From: Greg Heath on 22 Apr 2010 10:44 On Apr 22, 9:01 am, "Aadarsh " <imfromwa...(a)hotmail.com> wrote: > If i have a n unknown points and n unknown clusters, is there any algorithm which will try to group the points into the most appropriate groups. > > I could use K-Means clustering algorithm but with that you have to give the predicted number of groups. For my problem, I do not know how many groups there will be - it changes each with each new run of the algorithm. > For k-means you give the maximum possible number of groups. Some may be empty.

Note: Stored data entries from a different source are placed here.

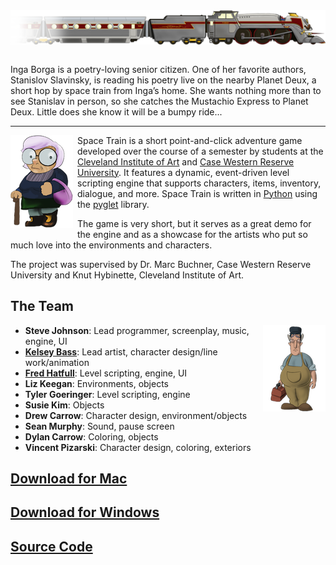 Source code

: <div style="text-align: center;"><img style="border: none; margin-bottom: 1em;" src="/images/spacetrain.png"/></div>

Inga Borga is a poetry-loving senior citizen. One of her favorite authors, Stanislov Slavinsky, is reading his poetry live on the nearby Planet Deux, a short hop by space train from Inga’s home. She wants nothing more than to see Stanislav in person, so she catches the Mustachio Express to Planet Deux. Little does she know it will be a bumpy ride...

<hr/>

<img style="border: none; margin: 0 0.5em 1em 0; float: left;" src="/images/spacetrain3.png"/>

Space Train is a short point-and-click adventure game developed over the course of a semester by students at the [Cleveland Institute of Art](http://www.cia.edu/) and [Case Western Reserve University](http://www.case.edu/). It features a dynamic, event-driven level scripting engine that supports characters, items, inventory, dialogue, and more. Space Train is written in [Python](http://www.python.org) using the [pyglet](http://www.pyglet.org) library.

The game is very short, but it serves as a great demo for the engine and as a showcase for the artists who put so much love into the environments and characters.

The project was supervised by Dr. Marc Buchner, Case Western Reserve University and Knut Hybinette, Cleveland Institute of Art.

The Team
--------

<img style="float: right; border: none; margin-bottom: 1em;" src="/images/spacetrain2.png"/>

- **Steve Johnson**: Lead programmer, screenplay, music, engine, UI
- **[Kelsey Bass](http://taxidermyrobot.blogspot.com/)**: Lead artist, character design/line work/animation
- **[Fred Hatfull](http://www.fredhatfull.com)**: Level scripting, engine, UI
- **Liz Keegan**: Environments, objects
- **Tyler Goeringer**: Level scripting, engine
- **Susie Kim**: Objects
- **Drew Carrow**: Character design, environment/objects
- **Sean Murphy**: Sound, pause screen
- **Dylan Carrow**: Coloring, objects
- **Vincent Pizarski**: Character design, coloring, exteriors

[Download for Mac](http://bit.ly/eM6urh)
----------------------------------------

[Download for Windows](http://bit.ly/ezkLgv)
--------------------------------------------

[Source Code](http://www.github.com/irskep/Space-Train)
--------------------------------------------
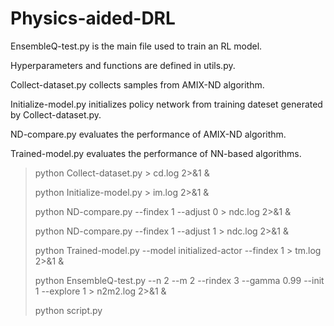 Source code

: # Physics-aided-DRL

EnsembleQ-test.py is the main file used to train an RL model.

Hyperparameters and functions are defined in utils.py.

Collect-dataset.py collects samples from AMIX-ND algorithm.

Initialize-model.py initializes policy network from training dateset generated by Collect-dataset.py.

ND-compare.py evaluates the performance of AMIX-ND algorithm.

Trained-model.py evaluates the performance of NN-based algorithms.

>python Collect-dataset.py > cd.log 2>&1 &
>
>python Initialize-model.py > im.log 2>&1 &
>
>python ND-compare.py --findex 1 --adjust 0 > ndc.log 2>&1 &
>
>python ND-compare.py --findex 1 --adjust 1 > ndc.log 2>&1 &
>
>python Trained-model.py --model initialized-actor --findex 1 > tm.log 2>&1 &
>
>python EnsembleQ-test.py --n 2 --m 2 --rindex 3 --gamma 0.99 --init 1 --explore 1 > n2m2.log 2>&1 &
>
>python script.py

Greg
From: Doug Schwarz on 22 Apr 2010 12:13 Greg Heath wrote: > On Apr 22, 9:01 am, "Aadarsh " <imfromwa...(a)hotmail.com> wrote: >> If i have a n unknown points and n unknown clusters, is there any algorithm which will try to group the points into the most appropriate groups. >> >> I could use K-Means clustering algorithm but with that you have to give the predicted number of groups. For my problem, I do not know how many groups there will be - it changes each with each new run of the algorithm. >> > > > For k-means you give the maximum possible number of groups. > Some may be empty. > > Greg It is possible for kmeans to return empty clusters, but it is not the normal behavior. Try this: s = randn(10000,2); idx = kmeans(s,2); gplotmatrix(s,[],idx) and you will see that kmeans has split the single cluster into two, as requested. As to the OP's original question: yes, but it's not an easy problem. I'm no expert, but I have recently implemented something called Superparamagnetic Clustering. It's too complicated to explain here, but, within limits, it is capable of determining the number of clusters. It is slow. If the range of number of clusters is small and your data is suitable well behaved then just run kmeans multiple times with different values of k and use the third and/or fourth outputs to pick the best one. -- Doug Schwarz dmschwarz&ieee,org Make obvious changes to get real email address.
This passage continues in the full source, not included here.